Biomarkers
Toch bestaan er verschillen tussen mensen met hetzelfde aantal vastgestelde kopieën van het SMN2-gen. Om die verschillen beter te begrijpen, is meer informatie nodig. Daarnaast zouden onderzoekers ook graag per persoon het te verwachten behandeleffect van nusinersen, risdiplam of Zolgensma willen voorspellen, iets wat nu niet mogelijk is.
Om het beloop van de ziekte en de reactie op medicijnen beter te kunnen voorspellen, richt veel onderzoek binnen het SMA Centrum zich op het vinden van biomarkers. Biomarkers zijn objectief meetbare indicatoren van de ernst van een ziekte of van de effectiviteit van een behandeling.
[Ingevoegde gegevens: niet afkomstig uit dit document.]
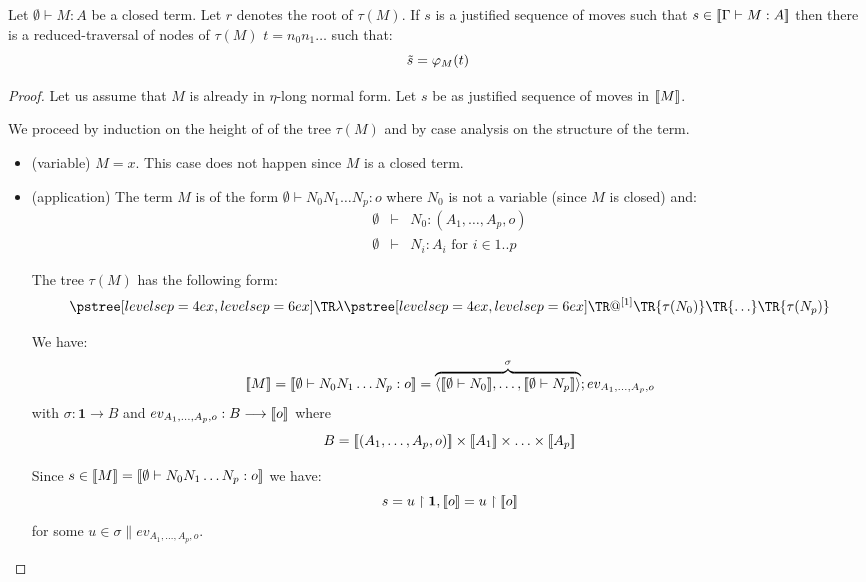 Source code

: \begin{prop}
\label{prop:rel_gamesem_redtrav_closed}
Let $\emptyset \vdash M : A$ be a closed term.
Let $r$ denotes the root of $\tau(M)$. If $s$ is a justified sequence of moves such
that $s \in {[\![\Gamma \vdash M:A ]\!]}$ then there is a reduced-traversal of nodes of $\tau(M)$
$t = n_0 n_1 \ldots$ such that:
 $$\tilde{s} =  \varphi_M(t)$$
\end{prop}
\begin{proof}
Let us assume that $M$ is already in $\eta$-long normal form.
Let $s$ be as justified sequence of moves in ${[\![ M ]\!]}$.

We proceed by induction on the height of of
the tree $\tau(M)$ and by case analysis on the structure of the term.

\begin{itemize}
  \item (variable) $M = x$. This case does not happen since $M$ is a closed term.

    \item (application) The term $M$ is of the form $\emptyset \vdash N_0 N_1 \ldots N_p : o$ where $N_0$ is not
    a variable (since $M$ is closed) and:
    \begin{eqnarray*}
    \emptyset &\vdash& N_0 : (A_1,\ldots,A_p,o)\\
    \emptyset &\vdash& N_i : A_i \mbox{ for } i \in 1..p
    \end{eqnarray*}

    The tree $\tau(M)$ has the following form:
    $$ \tree[levelsep=6ex]{\lambda}
        { \tree[levelsep=6ex]{@^{[1]}}
            {   \TR{\tau(N_0)} \TR{\ldots} \TR{\tau(N_p)}}}
    $$

    We have:
    $$\sem{M} = \sem{\emptyset \vdash N_0 N_1 \ldots N_p : o} = \overbrace{\langle \sem{\emptyset \vdash N_0}, \ldots, \sem{\emptyset \vdash N_p} \rangle}^\sigma ; ev_{A_1,\ldots,A_p,o}$$
    with $\sigma : \textbf{1} \longrightarrow B$ and $ev_{A_1,\ldots,A_p,o} : B \longrightarrow {[\![o ]\!]}$ where
    $$ B = {[\![ (A_1,\ldots,A_p,o) ]\!]} \times {[\![A_1 ]\!]} \times \ldots \times {[\![A_p ]\!]} $$

    Since $s \in {[\![M ]\!]} = {[\![ \emptyset \vdash N_0 N_1 \ldots N_p : o ]\!]}$ we have:
    \begin{equation*}
        s = u \upharpoonright \textbf{1},{[\![ o ]\!]} = u \upharpoonright {[\![o ]\!]}
    \end{equation*}
    for some $u \in \sigma \parallel ev_{A_1,\ldots,A_p,o}$.


\end{itemize}
\end{proof}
Een voorbeeld van zulk onderzoek is het beeldvormende onderzoek met de MRI-scanner. Met deze methode is eerder de structuur en stabiliteit van de spieren van mensen met SMA in kaart gebracht. Onderzoekers lieten zien dat de spieren zich stabiliseren bij mensen bij wie behandeling met nusinersen goed werkt. Ook gebruikten ze een MRI-scanner om de spierfunctie te meten door middel van een zelfontwikkelde handfietstest, waarmee mensen zich in de scanner kunnen inspannen. Deze methoden worden momenteel verder onderzocht, onder andere in het project ‘beeldvorming en spierpaspoort’.
Een ander voorbeeld van biomarkeronderzoek is de SMA-MOTORMAP-studie. Hierbij meten onderzoekers door middel van geleidingsonderzoek de functionaliteit van de zenuwen. Daarnaast vindt er ook onderzoek plaats in het laboratorium, bijvoorbeeld naar variatie in het DNA en meetbare factoren in bloed.